The baby slept and slept—far longer than ever before. Joe wasn't used to not changing diapers, not breast feeding; she guessed she should feel cheerier about a break, but she didn't. Her throat was thick and she felt lost. She worried Scout was sick.
Do something
, she told herself. She sorted laundry and, wary of bending over her stitches, started a load. There was still no sign of Ell and Scotia, but the two boats were definitely gone; looking out the window again and again didn't change that. Bad but also weird that Elliot hadn't checked in. The idea of Elliot with Scotia, with fresh, unblemished, uncomplicated Scotia, only made her feel worse.

Joe made tea and settled back on the couch, thinking, cynically,
Lactation tea.

The phone rang and she grabbed it.
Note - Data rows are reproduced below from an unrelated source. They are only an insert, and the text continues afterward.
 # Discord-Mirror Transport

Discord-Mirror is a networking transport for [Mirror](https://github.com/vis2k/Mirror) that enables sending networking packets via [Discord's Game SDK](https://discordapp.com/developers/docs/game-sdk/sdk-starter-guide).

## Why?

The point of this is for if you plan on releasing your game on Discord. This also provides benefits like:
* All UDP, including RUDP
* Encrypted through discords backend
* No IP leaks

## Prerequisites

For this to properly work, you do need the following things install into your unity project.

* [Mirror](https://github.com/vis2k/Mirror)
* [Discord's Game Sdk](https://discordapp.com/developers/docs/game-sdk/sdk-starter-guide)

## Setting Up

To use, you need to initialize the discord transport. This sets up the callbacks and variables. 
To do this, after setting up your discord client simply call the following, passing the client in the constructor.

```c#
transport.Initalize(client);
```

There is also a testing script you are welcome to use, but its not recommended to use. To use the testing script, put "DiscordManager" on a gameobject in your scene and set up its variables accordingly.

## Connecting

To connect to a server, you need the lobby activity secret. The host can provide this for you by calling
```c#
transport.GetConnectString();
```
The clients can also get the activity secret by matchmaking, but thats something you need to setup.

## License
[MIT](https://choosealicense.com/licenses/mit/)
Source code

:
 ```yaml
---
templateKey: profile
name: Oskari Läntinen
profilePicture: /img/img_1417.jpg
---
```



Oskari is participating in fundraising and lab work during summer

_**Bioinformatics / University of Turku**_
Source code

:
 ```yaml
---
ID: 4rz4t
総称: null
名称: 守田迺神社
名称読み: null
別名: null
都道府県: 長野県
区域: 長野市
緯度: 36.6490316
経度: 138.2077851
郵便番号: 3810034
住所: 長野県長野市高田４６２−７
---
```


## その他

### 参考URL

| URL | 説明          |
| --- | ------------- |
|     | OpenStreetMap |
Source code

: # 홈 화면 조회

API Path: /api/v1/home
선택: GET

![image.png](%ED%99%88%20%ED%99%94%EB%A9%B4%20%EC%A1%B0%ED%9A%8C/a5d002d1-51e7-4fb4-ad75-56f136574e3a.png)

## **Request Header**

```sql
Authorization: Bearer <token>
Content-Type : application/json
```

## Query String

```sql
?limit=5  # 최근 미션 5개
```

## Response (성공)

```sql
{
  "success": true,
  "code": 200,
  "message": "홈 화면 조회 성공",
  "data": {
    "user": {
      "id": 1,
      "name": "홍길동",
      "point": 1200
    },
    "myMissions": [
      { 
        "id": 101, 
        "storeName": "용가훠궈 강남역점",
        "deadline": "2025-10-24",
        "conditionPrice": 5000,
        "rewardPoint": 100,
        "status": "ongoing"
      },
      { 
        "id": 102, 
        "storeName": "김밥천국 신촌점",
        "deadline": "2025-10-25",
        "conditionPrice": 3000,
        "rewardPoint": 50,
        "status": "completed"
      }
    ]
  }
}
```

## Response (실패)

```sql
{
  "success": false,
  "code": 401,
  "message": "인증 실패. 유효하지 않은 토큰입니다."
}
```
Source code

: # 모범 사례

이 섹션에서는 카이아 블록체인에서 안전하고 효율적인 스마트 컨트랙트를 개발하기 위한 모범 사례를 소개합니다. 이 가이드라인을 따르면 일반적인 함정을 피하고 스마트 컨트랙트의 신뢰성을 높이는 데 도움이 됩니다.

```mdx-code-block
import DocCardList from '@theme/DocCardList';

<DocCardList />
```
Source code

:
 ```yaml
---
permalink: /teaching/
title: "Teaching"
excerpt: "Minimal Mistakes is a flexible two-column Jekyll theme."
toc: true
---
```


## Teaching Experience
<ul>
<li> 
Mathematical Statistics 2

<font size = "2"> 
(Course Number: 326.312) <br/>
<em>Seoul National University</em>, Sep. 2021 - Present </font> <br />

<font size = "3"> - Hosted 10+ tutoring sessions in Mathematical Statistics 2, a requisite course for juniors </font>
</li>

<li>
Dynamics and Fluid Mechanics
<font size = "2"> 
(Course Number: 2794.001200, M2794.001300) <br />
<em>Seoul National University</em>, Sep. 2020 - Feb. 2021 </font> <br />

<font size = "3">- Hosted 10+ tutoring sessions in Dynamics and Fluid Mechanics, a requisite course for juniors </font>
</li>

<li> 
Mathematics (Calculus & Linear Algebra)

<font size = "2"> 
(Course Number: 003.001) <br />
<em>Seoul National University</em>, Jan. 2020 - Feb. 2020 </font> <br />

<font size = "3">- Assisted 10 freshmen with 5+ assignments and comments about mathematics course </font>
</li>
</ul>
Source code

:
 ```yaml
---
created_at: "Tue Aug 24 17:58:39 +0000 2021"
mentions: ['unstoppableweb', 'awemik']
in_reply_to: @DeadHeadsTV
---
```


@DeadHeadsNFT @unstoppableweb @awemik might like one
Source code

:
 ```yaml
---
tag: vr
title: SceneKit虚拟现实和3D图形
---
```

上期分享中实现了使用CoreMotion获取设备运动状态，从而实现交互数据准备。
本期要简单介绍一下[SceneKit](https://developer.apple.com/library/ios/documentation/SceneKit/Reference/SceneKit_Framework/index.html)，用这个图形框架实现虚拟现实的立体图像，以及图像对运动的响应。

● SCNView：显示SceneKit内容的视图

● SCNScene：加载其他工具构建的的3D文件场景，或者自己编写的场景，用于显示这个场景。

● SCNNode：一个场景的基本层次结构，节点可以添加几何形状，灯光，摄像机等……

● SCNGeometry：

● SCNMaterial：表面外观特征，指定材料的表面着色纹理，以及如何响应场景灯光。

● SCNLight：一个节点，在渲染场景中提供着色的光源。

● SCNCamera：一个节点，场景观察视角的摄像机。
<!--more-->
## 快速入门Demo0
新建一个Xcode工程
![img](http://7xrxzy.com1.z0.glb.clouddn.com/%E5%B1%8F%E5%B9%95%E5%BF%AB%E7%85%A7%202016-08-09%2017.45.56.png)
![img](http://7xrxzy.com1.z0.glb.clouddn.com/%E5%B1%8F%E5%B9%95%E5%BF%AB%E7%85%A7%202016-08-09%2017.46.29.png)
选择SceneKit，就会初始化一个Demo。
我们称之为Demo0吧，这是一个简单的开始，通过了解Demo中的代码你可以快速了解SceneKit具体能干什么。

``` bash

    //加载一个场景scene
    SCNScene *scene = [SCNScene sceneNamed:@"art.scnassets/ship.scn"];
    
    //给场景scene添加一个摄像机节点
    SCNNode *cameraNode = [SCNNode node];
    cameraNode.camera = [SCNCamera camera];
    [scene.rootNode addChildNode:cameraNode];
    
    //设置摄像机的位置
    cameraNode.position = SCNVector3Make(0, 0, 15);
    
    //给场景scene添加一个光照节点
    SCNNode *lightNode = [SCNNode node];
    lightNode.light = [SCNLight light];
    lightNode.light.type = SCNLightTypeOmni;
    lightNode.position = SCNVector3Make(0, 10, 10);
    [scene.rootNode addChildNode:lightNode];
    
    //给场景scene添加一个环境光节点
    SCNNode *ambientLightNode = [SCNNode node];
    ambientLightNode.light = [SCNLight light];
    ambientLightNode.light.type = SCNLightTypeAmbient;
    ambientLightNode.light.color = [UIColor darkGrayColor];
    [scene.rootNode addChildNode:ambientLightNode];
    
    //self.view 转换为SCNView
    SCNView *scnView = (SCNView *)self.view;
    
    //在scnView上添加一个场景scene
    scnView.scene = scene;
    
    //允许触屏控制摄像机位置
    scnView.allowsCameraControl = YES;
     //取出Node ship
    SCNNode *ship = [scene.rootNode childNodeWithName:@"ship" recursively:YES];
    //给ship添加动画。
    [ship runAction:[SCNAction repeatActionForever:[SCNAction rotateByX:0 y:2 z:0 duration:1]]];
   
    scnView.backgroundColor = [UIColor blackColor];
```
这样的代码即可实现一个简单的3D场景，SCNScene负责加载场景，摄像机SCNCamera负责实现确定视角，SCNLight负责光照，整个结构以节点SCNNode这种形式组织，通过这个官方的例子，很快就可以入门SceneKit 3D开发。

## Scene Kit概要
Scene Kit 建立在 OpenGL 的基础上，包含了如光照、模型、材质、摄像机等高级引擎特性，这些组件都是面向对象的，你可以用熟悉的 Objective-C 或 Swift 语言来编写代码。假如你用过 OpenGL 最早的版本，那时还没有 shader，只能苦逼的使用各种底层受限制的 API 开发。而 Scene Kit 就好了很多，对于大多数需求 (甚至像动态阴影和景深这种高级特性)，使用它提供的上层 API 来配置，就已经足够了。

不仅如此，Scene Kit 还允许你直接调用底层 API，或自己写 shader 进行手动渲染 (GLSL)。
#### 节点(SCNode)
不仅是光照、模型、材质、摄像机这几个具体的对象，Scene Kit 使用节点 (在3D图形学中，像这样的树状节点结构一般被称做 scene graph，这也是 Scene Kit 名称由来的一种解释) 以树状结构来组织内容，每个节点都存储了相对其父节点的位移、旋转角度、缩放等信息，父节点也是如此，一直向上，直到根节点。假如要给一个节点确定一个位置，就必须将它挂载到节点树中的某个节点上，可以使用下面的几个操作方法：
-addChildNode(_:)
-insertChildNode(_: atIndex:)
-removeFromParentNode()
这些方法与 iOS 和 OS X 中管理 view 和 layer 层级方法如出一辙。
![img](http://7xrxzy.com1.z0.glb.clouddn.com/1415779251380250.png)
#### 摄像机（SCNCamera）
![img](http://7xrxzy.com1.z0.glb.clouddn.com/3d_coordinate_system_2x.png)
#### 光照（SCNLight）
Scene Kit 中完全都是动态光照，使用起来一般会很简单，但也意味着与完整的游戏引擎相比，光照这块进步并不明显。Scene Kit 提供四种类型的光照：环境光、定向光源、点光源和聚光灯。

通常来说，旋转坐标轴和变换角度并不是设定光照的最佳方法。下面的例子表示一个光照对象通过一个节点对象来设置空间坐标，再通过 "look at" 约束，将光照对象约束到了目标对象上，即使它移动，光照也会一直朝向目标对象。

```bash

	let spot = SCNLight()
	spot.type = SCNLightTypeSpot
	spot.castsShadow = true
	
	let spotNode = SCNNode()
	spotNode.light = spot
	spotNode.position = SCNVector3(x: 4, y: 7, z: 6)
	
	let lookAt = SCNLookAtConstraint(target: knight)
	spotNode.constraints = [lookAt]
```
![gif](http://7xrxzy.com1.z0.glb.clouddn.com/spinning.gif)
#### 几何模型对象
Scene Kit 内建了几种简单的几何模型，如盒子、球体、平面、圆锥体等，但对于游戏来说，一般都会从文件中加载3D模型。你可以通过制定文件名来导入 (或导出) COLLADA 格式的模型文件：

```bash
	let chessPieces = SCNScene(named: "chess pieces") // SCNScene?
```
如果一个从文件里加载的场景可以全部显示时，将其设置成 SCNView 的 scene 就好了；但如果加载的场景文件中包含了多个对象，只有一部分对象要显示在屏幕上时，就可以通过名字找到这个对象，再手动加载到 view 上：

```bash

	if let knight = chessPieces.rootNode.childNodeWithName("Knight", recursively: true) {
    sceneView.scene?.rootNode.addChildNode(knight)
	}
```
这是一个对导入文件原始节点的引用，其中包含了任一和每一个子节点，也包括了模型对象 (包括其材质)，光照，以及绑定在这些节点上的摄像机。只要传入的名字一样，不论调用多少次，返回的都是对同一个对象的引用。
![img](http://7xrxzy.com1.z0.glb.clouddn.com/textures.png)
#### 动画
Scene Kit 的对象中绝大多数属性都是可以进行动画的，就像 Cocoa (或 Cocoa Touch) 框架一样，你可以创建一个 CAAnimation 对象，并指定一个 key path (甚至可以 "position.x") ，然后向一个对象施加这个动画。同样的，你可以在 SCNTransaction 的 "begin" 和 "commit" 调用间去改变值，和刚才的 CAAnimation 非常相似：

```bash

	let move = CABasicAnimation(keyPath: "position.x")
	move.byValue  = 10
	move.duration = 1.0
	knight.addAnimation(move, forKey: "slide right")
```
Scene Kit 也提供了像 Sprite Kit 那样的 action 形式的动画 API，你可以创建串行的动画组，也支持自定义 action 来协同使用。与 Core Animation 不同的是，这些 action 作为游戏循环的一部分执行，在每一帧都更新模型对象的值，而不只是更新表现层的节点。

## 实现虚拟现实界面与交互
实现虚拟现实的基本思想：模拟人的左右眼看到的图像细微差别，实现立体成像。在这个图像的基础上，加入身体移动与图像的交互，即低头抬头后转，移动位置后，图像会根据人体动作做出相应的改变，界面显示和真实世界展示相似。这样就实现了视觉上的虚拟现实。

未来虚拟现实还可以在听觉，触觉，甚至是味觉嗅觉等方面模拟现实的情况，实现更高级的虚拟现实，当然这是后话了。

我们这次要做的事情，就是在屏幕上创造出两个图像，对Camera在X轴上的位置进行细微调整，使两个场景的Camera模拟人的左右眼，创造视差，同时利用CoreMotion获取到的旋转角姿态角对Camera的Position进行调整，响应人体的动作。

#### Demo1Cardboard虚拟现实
Linda, an old friend from Nanaimo in BC, wanted to catch up on baby news before she announced to Joe, sotto voce, that her first partner, Dree, had died in a car accident.

“Whoa,” said Joe. She braced herself on the couch.

“I'm sorry to tell you.”

At first, Joe's voice wouldn't come, she produced sound but not words. Then, “Do you know what happened?”

“Driving drunk. Driving stoned, maybe. The tox results will be a while. Wrapped herself around a tree. I don't know; gossip says maybe she wanted to, maybe it was on purpose.”

Slowly, Joe waited for the news to penetrate. She said, “She
was always threatening to kill herself. This is—I can't—Poor Dree. This is really horrible.”

“I remember she was suicidal,” said Linda.

Elliot had never threatened suicide. Joe'd forgotten what a shitty piece of manipulation suicide threats could be when someone was just using them to get what they wanted. Joe thought back to the drama, the meltdowns, the scenes, the hysteria. “Why was I with Dree, for god's sakes, Linda? Why did I think that kind of behaviour was okay? Love at first sight, I remember. And I'd had skin cancer on my back a few months before we met, went through all that treatment baloney, and she told me that she'd had uterine cancer, far worse than what I'd gone through, and it'd spread inside her abdomen. She looked at me and I looked at her—and that was it for the next five years. It's a wonder I ever got my mechanic's ticket, I was so distracted.”

“And the lying,” said Linda. “Remember?”

Joe made a strangled noise, said, “Know how you knew Dree was lying? Her lips were moving.”

Linda giggled.

Joe looked around the cottage, but it was suddenly a Dali painting, dripping, the clock hands running in goo down the wall, the table legs liquefying. Her life now and her insane life with Dree bled together. “She used to steal things,” she said. “I tried everything to get her to stop. I told her how embarrassing it would be if she got caught and I had to tell our friends. I begged her. I tried giving her money, buying her stuff to stop
her. And she was addicted to codeine. Lord, tell me please, why was I with that lunatic?”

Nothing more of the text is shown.